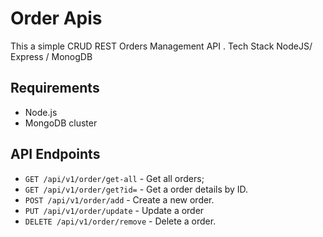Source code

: # Order Apis
This a simple CRUD REST Orders Management API . Tech Stack NodeJS/ Express / MonogDB

## Requirements
- Node.js
- MongoDB cluster 


## API Endpoints

- `GET /api/v1/order/get-all` - Get all orders;
- `GET /api/v1/order/get?id=` - Get a order details by ID.
- `POST /api/v1/order/add` - Create a new order.
- `PUT /api/v1/order/update` - Update a order
- `DELETE /api/v1/order/remove` - Delete a order.


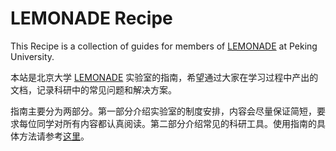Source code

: # LEMONADE Recipe

This Recipe is a collection of guides for members of [LEMONADE](https://www.youwei.xyz) at Peking University.

本站是北京大学 [LEMONADE](https://www.youwei.xyz) 实验室的指南，希望通过大家在学习过程中产出的文档，记录科研中的常见问题和解决方案。

指南主要分为两部分。第一部分介绍实验室的制度安排，内容会尽量保证简短，要求每位同学对所有内容都认真阅读。第二部分介绍常见的科研工具。使用指南的具体方法请参考[这里](roadmap.md)。
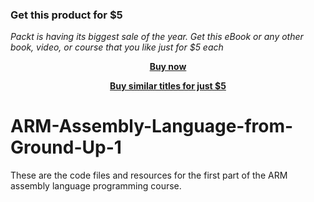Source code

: 
### Get this product for $5

<i>Packt is having its biggest sale of the year. Get this eBook or any other book, video, or course that you like just for $5 each</i>


<b><p align='center'>[Buy now](https://packt.link/9781800561274)</p></b>


<b><p align='center'>[Buy similar titles for just $5](https://subscription.packtpub.com/search)</p></b>


# ARM-Assembly-Language-from-Ground-Up-1
These are the code files and resources for the first part of the ARM assembly language programming course.

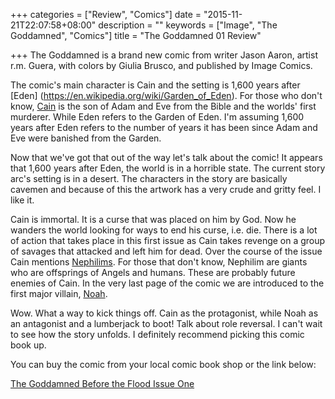 +++
categories = ["Review", "Comics"]
date = "2015-11-21T22:07:58+08:00"
description = ""
keywords = ["Image", "The Goddamned", "Comics"]
title = "The Goddamned 01 Review"

+++
The Goddamned is a brand new comic from writer Jason Aaron, artist r.m. Guera,
with colors by Giulia Brusco, and published by Image Comics.

The comic's main character is Cain and the setting is 1,600 years after [Eden]
(https://en.wikipedia.org/wiki/Garden_of_Eden). For those who don't know,
[Cain](https://en.wikipedia.org/wiki/Cain_and_Abel) is the son of Adam and Eve
from the Bible and the worlds' first murderer.  While Eden refers to the Garden
of Eden.  I'm assuming 1,600 years after Eden refers to the number of years it
has been since Adam and Eve were banished from the Garden.

Now that we've got that out of the way let's talk about the comic!  It appears
that 1,600 years after Eden, the world is in a horrible state.  The current
story arc's setting is in a desert.  The characters in the story are basically
cavemen and because of this the artwork has a very crude and gritty feel.  I
like it.

Cain is immortal.  It is a curse that was placed on him by God.  Now he wanders
the world looking for ways to end his curse, i.e. die.  There is a lot of
action that takes place in this first issue as Cain takes revenge on a group of
savages that attacked and left him for dead.  Over the course of the issue Cain
mentions [Nephilims](https://en.wikipedia.org/wiki/Nephilim).  For those that
don't know, Nephilim are giants who are offsprings of Angels and humans.  These
are probably future enemies of Cain.  In the very last page of the comic we are
introduced to the first major villain, [Noah](https://en.wikipedia.org/wiki/Noah).

Wow.  What a way to kick things off.  Cain as the protagonist, while Noah as an
antagonist and a lumberjack to boot!  Talk about role reversal.  I can't wait
to see how the story unfolds. I definitely recommend picking this comic book up.

You can buy the comic from your local comic book shop or the link below:     

[The Goddamned Before the Flood Issue One](http://www.amazon.com/Goddamned-1-Jason-Aaron-ebook/dp/B017I8XHNS/?_encoding=UTF8&camp=1789&creative=9325&keywords=the%20goddamned&linkCode=ur2&qid=1448079431&sr=8-1&tag=misbl0aa1-20&linkId=3MVEW2SJC2P6SHG4)

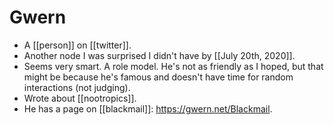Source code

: # Gwern
- A [[person]] on [[twitter]].
- Another node I was surprised I didn't have by [[July 20th, 2020]].
- Seems very smart. A role model. He's not as friendly as I hoped, but that might be because he's famous and doesn't have time for random interactions (not judging).
- Wrote about [[nootropics]].
- He has a page on [[blackmail]]: https://gwern.net/Blackmail.

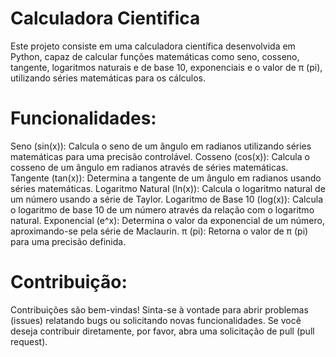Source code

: # Calculadora Cientifica

Este projeto consiste em uma calculadora científica desenvolvida em Python, capaz de calcular funções matemáticas como seno, cosseno, tangente, logaritmos naturais e de base 10, exponenciais e o valor de π (pi), utilizando séries matemáticas para os cálculos.

# Funcionalidades:
Seno (sin(x)): Calcula o seno de um ângulo em radianos utilizando séries matemáticas para uma precisão controlável.
Cosseno (cos(x)): Calcula o cosseno de um ângulo em radianos através de séries matemáticas.
Tangente (tan(x)): Determina a tangente de um ângulo em radianos usando séries matemáticas.
Logaritmo Natural (ln(x)): Calcula o logaritmo natural de um número usando a série de Taylor.
Logaritmo de Base 10 (log(x)): Calcula o logaritmo de base 10 de um número através da relação com o logaritmo natural.
Exponencial (e^x): Determina o valor da exponencial de um número, aproximando-se pela série de Maclaurin.
π (pi): Retorna o valor de π (pi) para uma precisão definida.

# Contribuição:
Contribuições são bem-vindas! Sinta-se à vontade para abrir problemas (issues) relatando bugs ou solicitando novas funcionalidades. Se você deseja contribuir diretamente, por favor, abra uma solicitação de pull (pull request).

________________________________________

**Directions for this task:** Taking the lines above, repeat exactly those from the line that contains "Cain is immortal." through the line that contains "You can buy", and both of those lines as well. Include nothing else.

**Expected answer:**
Cain is immortal.  It is a curse that was placed on him by God.  Now he wanders
the world looking for ways to end his curse, i.e. die.  There is a lot of
action that takes place in this first issue as Cain takes revenge on a group of
savages that attacked and left him for dead.  Over the course of the issue Cain
mentions [Nephilims](https://en.wikipedia.org/wiki/Nephilim).  For those that
don't know, Nephilim are giants who are offsprings of Angels and humans.  These
are probably future enemies of Cain.  In the very last page of the comic we are
introduced to the first major villain, [Noah](https://en.wikipedia.org/wiki/Noah).

Wow.  What a way to kick things off.  Cain as the protagonist, while Noah as an
antagonist and a lumberjack to boot!  Talk about role reversal.  I can't wait
to see how the story unfolds. I definitely recommend picking this comic book up.

You can buy the comic from your local comic book shop or the link below:     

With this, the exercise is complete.